У стены, повернувшись к ней лицом, в позе лотоса неподвижно сидел Чисан. От его тонкой хрупкой фигуры веяло неподдельной суровостью. Я сел ошеломлённый, будто меня огрели обухом. В это мгновение Чисан повалился назад, не расплетая ног, и застонал:
– Почему снова взошло солнце? О-о, жестокое солнце… Уж лучше бы ночь круглые сутки!
Я чувствовал себя наголову разбитым и одновременно пребывал в крайнем замешательстве. Чисан и вправду тот ещё чудак; невозможно понять, где его истинное лицо. С одной стороны, он кажется настоящим монахом, с другой – самым последним на свете безнадёжно падшим существом… Всю ночь он безмятежно спал под стоны из соседней комнаты, из-за которых я мучился и не мог сомкнуть глаз. А когда, измотанный, я наконец заснул, он поднялся и стал медитировать на свой хваду. И ещё эти мрачные скорбные возгласы… Я ничего не мог понять.
– Вы даже здесь можете держать в уме хваду?
– Здесь – это где?
– В номере мотеля, где мужчины и женщины предаются плотским утехам…

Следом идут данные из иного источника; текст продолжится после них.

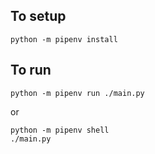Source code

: ## To setup

`python -m pipenv install`

## To run

```
python -m pipenv run ./main.py
```

or

```
python -m pipenv shell
./main.py
```
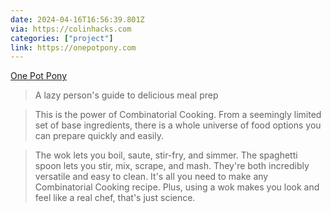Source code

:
 ```yaml
---
date: 2024-04-16T16:56:39.801Z
via: https://colinhacks.com
categories: ["project"]
link: https://onepotpony.com
---
```

[One Pot Pony](https://onepotpony.com)

> A lazy person's guide to delicious meal prep

> This is the power of Combinatorial Cooking. From a seemingly limited set of base ingredients, there is a whole universe of food options you can prepare quickly and easily.

> The wok lets you boil, saute, stir-fry, and simmer. The spaghetti spoon lets you stir, mix, scrape, and mash. They're both incredibly versatile and easy to clean. It's all you need to make any Combinatorial Cooking recipe. Plus, using a wok makes you look and feel like a real chef, that's just science.
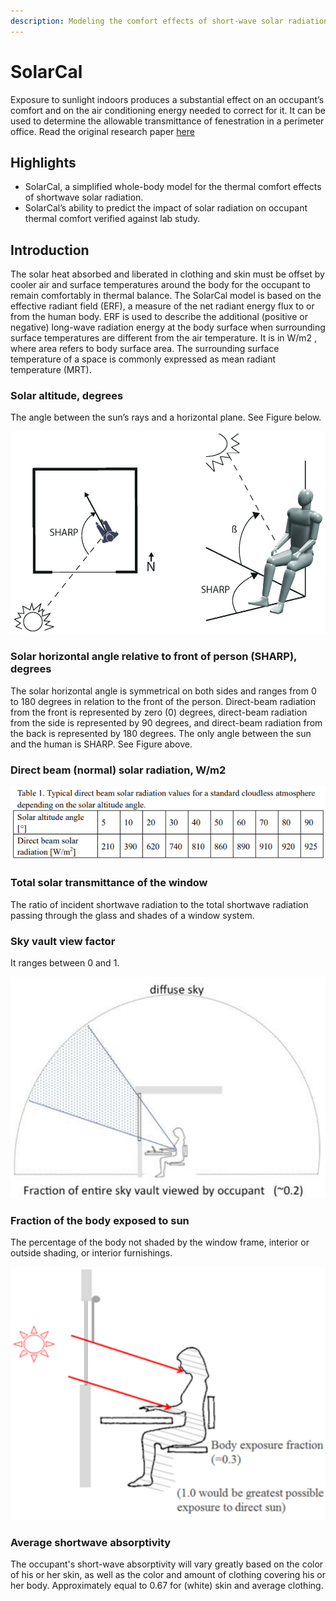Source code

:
 ```yaml
---
description: Modeling the comfort effects of short-wave solar radiation indoors
---
```


# SolarCal

Exposure to sunlight indoors produces a substantial effect on an occupant’s comfort and on the air conditioning energy needed to correct for it. It can be used to determine the allowable transmittance of fenestration in a perimeter office. Read the original research paper [here](https://escholarship.org/uc/item/89m1h2dg)

## Highlights

* SolarCal, a simplified whole-body model for the thermal comfort effects of shortwave solar radiation.
* SolarCal’s ability to predict the impact of solar radiation on occupant thermal comfort verified against lab study.

## Introduction

The solar heat absorbed and liberated in clothing and skin must be offset by cooler air and surface temperatures around the body for the occupant to remain comfortably in thermal balance. The SolarCal model is based on the effective radiant field \(ERF\), a measure of the net radiant energy flux to or from the human body. ERF is used to describe the additional \(positive or negative\) long-wave radiation energy at the body surface when surrounding surface temperatures are different from the air temperature. It is in W/m2 , where area refers to body surface area. The surrounding surface temperature of a space is commonly expressed as mean radiant temperature \(MRT\).

### Solar altitude, degrees

The angle between the sun’s rays and a horizontal plane. See Figure below.

![altitude and SHARP](../.gitbook/assets/altitude-SHARP.png)

### Solar horizontal angle relative to front of person \(SHARP\), degrees

The solar horizontal angle is symmetrical on both sides and ranges from 0 to 180 degrees in relation to the front of the person. Direct-beam radiation from the front is represented by zero \(0\) degrees, direct-beam radiation from the side is represented by 90 degrees, and direct-beam radiation from the back is represented by 180 degrees. The only angle between the sun and the human is SHARP. See Figure above.

### Direct beam \(normal\) solar radiation, W/m2

![solar radiation](../.gitbook/assets/solar-radiation.png)

### Total solar transmittance of the window

The ratio of incident shortwave radiation to the total shortwave radiation passing through the glass and shades of a window system.

### Sky vault view factor

It ranges between 0 and 1.

![sky view factor](../.gitbook/assets/view-factor.png)

### Fraction of the body exposed to sun

The percentage of the body not shaded by the window frame, interior or outside shading, or interior furnishings.

![fraction of the body exposed to sun](../.gitbook/assets/body-exposed.png)

### Average shortwave absorptivity

The occupant's short-wave absorptivity will vary greatly based on the color of his or her skin, as well as the color and amount of clothing covering his or her body. Approximately equal to 0.67 for \(white\) skin and average clothing.

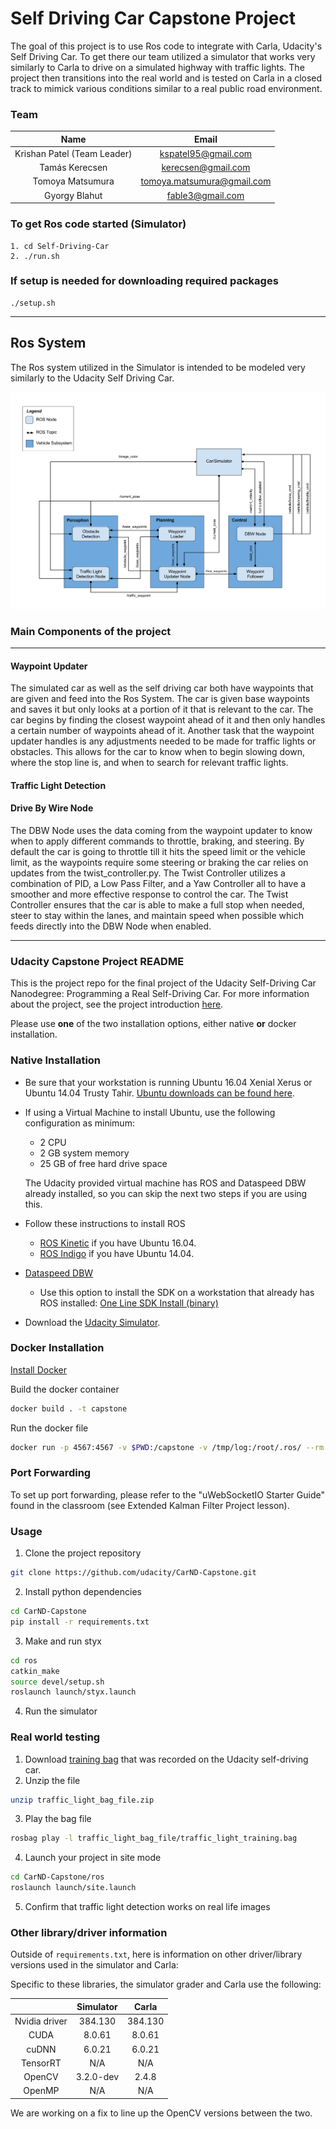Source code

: # Self Driving Car Capstone Project
The goal of this project is to use Ros code to integrate with Carla, Udacity's Self Driving Car. To get there our team utilized a simulator that works very similarly to Carla to drive on a simulated highway with traffic lights. The project then transitions into the real world and is tested on Carla in a closed track to mimick various conditions similar to a real public road environment.

[//]: # (Image References)

[image1]: /img/final-project-ros-graph-v2.png "ROS System"

### Team
| Name | Email |
| :-------------------------------: |:------------------------------------:|
| Krishan Patel (Team Leader)  | kspatel95@gmail.com |
| Tamás Kerecsen                    | kerecsen@gmail.com |
| Tomoya Matsumura               | tomoya.matsumura@gmail.com |
| Gyorgy Blahut                        | fable3@gmail.com |

### To get Ros code started (Simulator)
```
1. cd Self-Driving-Car
2. ./run.sh
```
### If setup is needed for downloading required packages
``` 
./setup.sh
```
---

## Ros System

The Ros system utilized in the Simulator is intended to be modeled very similarly to the Udacity Self Driving Car. 

![Final score][image1]

### Main Components of the project
---
#### Waypoint Updater

The simulated car as well as the self driving car both have waypoints that are given and feed into the Ros System. The car is given base waypoints and saves it but only looks at a portion of it that is relevant to the car. The car begins by finding the closest waypoint ahead of it and then only handles a certain number of waypoints ahead of it. Another task that the waypoint updater handles is any adjustments needed to be made for traffic lights or obstacles. This allows for the car to know when to begin slowing down, where the stop line is, and when to search for relevant traffic lights.

#### Traffic Light Detection



#### Drive By Wire Node

The DBW Node uses the data coming from the waypoint updater to know when to apply different commands to throttle, braking, and steering. By default the car is going to throttle till it hits the speed limit or the vehicle limit, as the waypoints require some steering or braking the car relies on updates from the twist_controller.py. The Twist Controller  utilizes a combination of PID, a Low Pass Filter, and a Yaw Controller all to have a smoother and more effective response to control the car. The Twist Controller ensures that the car is able to make a full stop when needed, steer to stay within the lanes, and maintain speed when possible which feeds directly into the DBW Node when enabled.

---

### Udacity Capstone Project README

This is the project repo for the final project of the Udacity Self-Driving Car Nanodegree: Programming a Real Self-Driving Car. For more information about the project, see the project introduction [here](https://classroom.udacity.com/nanodegrees/nd013/parts/6047fe34-d93c-4f50-8336-b70ef10cb4b2/modules/e1a23b06-329a-4684-a717-ad476f0d8dff/lessons/462c933d-9f24-42d3-8bdc-a08a5fc866e4/concepts/5ab4b122-83e6-436d-850f-9f4d26627fd9).

Please use **one** of the two installation options, either native **or** docker installation.

### Native Installation

* Be sure that your workstation is running Ubuntu 16.04 Xenial Xerus or Ubuntu 14.04 Trusty Tahir. [Ubuntu downloads can be found here](https://www.ubuntu.com/download/desktop).
* If using a Virtual Machine to install Ubuntu, use the following configuration as minimum:
  * 2 CPU
  * 2 GB system memory
  * 25 GB of free hard drive space

  The Udacity provided virtual machine has ROS and Dataspeed DBW already installed, so you can skip the next two steps if you are using this.

* Follow these instructions to install ROS
  * [ROS Kinetic](http://wiki.ros.org/kinetic/Installation/Ubuntu) if you have Ubuntu 16.04.
  * [ROS Indigo](http://wiki.ros.org/indigo/Installation/Ubuntu) if you have Ubuntu 14.04.
* [Dataspeed DBW](https://bitbucket.org/DataspeedInc/dbw_mkz_ros)
  * Use this option to install the SDK on a workstation that already has ROS installed: [One Line SDK Install (binary)](https://bitbucket.org/DataspeedInc/dbw_mkz_ros/src/81e63fcc335d7b64139d7482017d6a97b405e250/ROS_SETUP.md?fileviewer=file-view-default)
* Download the [Udacity Simulator](https://github.com/udacity/CarND-Capstone/releases).

### Docker Installation
[Install Docker](https://docs.docker.com/engine/installation/)

Build the docker container
```bash
docker build . -t capstone
```

Run the docker file
```bash
docker run -p 4567:4567 -v $PWD:/capstone -v /tmp/log:/root/.ros/ --rm -it capstone
```

### Port Forwarding
To set up port forwarding, please refer to the "uWebSocketIO Starter Guide" found in the classroom (see Extended Kalman Filter Project lesson).

### Usage

1. Clone the project repository
```bash
git clone https://github.com/udacity/CarND-Capstone.git
```

2. Install python dependencies
```bash
cd CarND-Capstone
pip install -r requirements.txt
```
3. Make and run styx
```bash
cd ros
catkin_make
source devel/setup.sh
roslaunch launch/styx.launch
```
4. Run the simulator

### Real world testing
1. Download [training bag](https://s3-us-west-1.amazonaws.com/udacity-selfdrivingcar/traffic_light_bag_file.zip) that was recorded on the Udacity self-driving car.
2. Unzip the file
```bash
unzip traffic_light_bag_file.zip
```
3. Play the bag file
```bash
rosbag play -l traffic_light_bag_file/traffic_light_training.bag
```
4. Launch your project in site mode
```bash
cd CarND-Capstone/ros
roslaunch launch/site.launch
```
5. Confirm that traffic light detection works on real life images

### Other library/driver information
Outside of `requirements.txt`, here is information on other driver/library versions used in the simulator and Carla:

Specific to these libraries, the simulator grader and Carla use the following:

|        | Simulator | Carla  |
| :-----------: |:-------------:| :-----:|
| Nvidia driver | 384.130 | 384.130 |
| CUDA | 8.0.61 | 8.0.61 |
| cuDNN | 6.0.21 | 6.0.21 |
| TensorRT | N/A | N/A |
| OpenCV | 3.2.0-dev | 2.4.8 |
| OpenMP | N/A | N/A |

We are working on a fix to line up the OpenCV versions between the two.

– У тебя, Побун, ещё слишком много сдерживающих рамок. С таким их количеством как ты можешь считать себя монахом?
– А у вас, значит, их нет?
– Почему нет? Я тоже человек – и у меня их полно. Натыкаюсь на каждом шагу.
– Значит, в этом мы одинаковы?
– Нет. Когда ты наталкиваешься на свои рамки, то пугаешься и отступаешь, я же силюсь преодолеть их. Разве это одно и то же?
Я не знал, что ответить.
– И зал для медитации, и городские улицы – это места, где тебя окружают люди. Если можешь медитировать на хваду в монастыре, отчего это не получится в миру или, как ты выразился, в номере мотеля, где мужчины и женщины предаются плотским утехам? Хваду же не железная глыба… Хе-хе.
– Вы всё ещё медитируете на коан «нет»?
– Конечно. Однако не только на него… Рамки, все эти рамки и есть коаны. Все те рамки, на которые наталкиваешься и которые должен преодолевать, становятся хваду. Увидишь спиртное – оно превращается в хваду. Встретишь женщину – и она делается хваду.
– Где видана такая софистика?
– Ты считаешь мои слова софистикой?
– Если нет, тогда что? Софистика, основанная на субъективной логике.
Чисан вдруг захлебнулся смехом и откинулся к стене.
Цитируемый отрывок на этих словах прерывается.